• _Records for the task_:
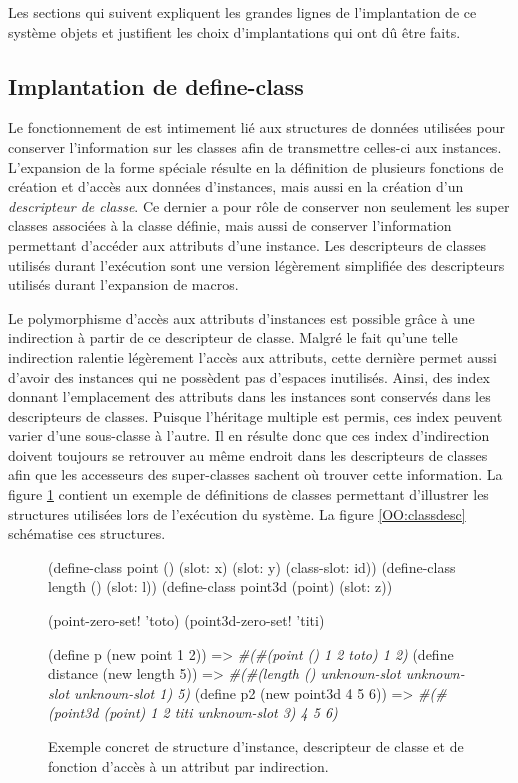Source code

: \documentclass[12pt,twoside,letterpaper,francais]{book}
\newcommand{\scheme}[1]{\selectlanguage{english}{\tt #1}\selectlanguage{french}}
\newcommand{\schemeresult}[1]{{\it #1}}
\begin{document}
Les sections qui suivent expliquent les grandes lignes de
l'implantation de ce système objets et justifient les choix
d'implantations qui ont dû être faits.


\FloatBarrier
\subsection{Implantation de define-class}
Le fonctionnement de \scheme{define-class} est intimement lié aux
structures de données utilisées pour conserver l'information sur les
classes afin de transmettre celles-ci aux instances. L'expansion de la
forme spéciale \scheme{define-class} résulte en la définition de
plusieurs fonctions de création et d'accès aux données d'instances,
mais aussi en la création d'un \emph{descripteur de classe}. Ce
dernier a pour rôle de conserver non seulement les super classes
associées à la classe définie, mais aussi de conserver l'information
permettant d'accéder aux attributs d'une instance. Les descripteurs de
classes utilisés durant l'exécution sont une version légèrement
simplifiée des descripteurs utilisés durant l'expansion de macros.

Le polymorphisme d'accès aux attributs d'instances est possible grâce
à une indirection à partir de ce descripteur de classe. Malgré le fait
qu'une telle indirection ralentie légèrement l'accès aux attributs,
cette dernière permet aussi d'avoir des instances qui ne possèdent pas
d'espaces inutilisés. Ainsi, des index donnant l'emplacement des
attributs dans les instances sont conservés dans les descripteurs de
classes. Puisque l'héritage multiple est permis, ces index peuvent
varier d'une sous-classe à l'autre. Il en résulte donc que ces index
d'indirection doivent toujours se retrouver au même endroit dans les
descripteurs de classes afin que les accesseurs des super-classes
sachent où trouver cette information. La figure \ref{OO:obj-struct}
contient un exemple de définitions de classes permettant d'illustrer
les structures utilisées lors de l'exécution du système. La figure
\ref{OO:classdesc} schématise ces structures.

\begin{figure}[htb!]
  \begin{schemecode}
(define-class point () (slot: x) (slot: y) (class-slot: id))
(define-class length () (slot: l))
(define-class point3d (point) (slot: z))

(point-zero-set! 'toto)
(point3d-zero-set! 'titi)

(define p (new point 1 2))
   => \schemeresult{\#(\#(point () 1 2 toto) 1 2)}
(define distance (new length 5)) 
   => \schemeresult{\#(\#(length () unknown-slot unknown-slot unknown-slot 1) 5)}
(define p2 (new point3d 4 5 6))  
   => \schemeresult{\#(\#(point3d (point) 1 2 titi unknown-slot 3) 4 5 6)}
  \end{schemecode}
  \caption{Exemple concret de structure d'instance, descripteur de
    classe et de fonction d'accès à un attribut par indirection.}
  \label{OO:obj-struct}
\end{figure}
\end{document}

• _Work order_: Repeat the listing above exactly from its first line to the line containing "Les sections qui", both included, and omit the pictures.

• _Answer box_:
Source code

: \documentclass[12pt,twoside,letterpaper,francais]{book}
\newcommand{\scheme}[1]{\selectlanguage{english}{\tt #1}\selectlanguage{french}}
\newcommand{\schemeresult}[1]{{\it #1}}
\begin{document}
Les sections qui suivent expliquent les grandes lignes de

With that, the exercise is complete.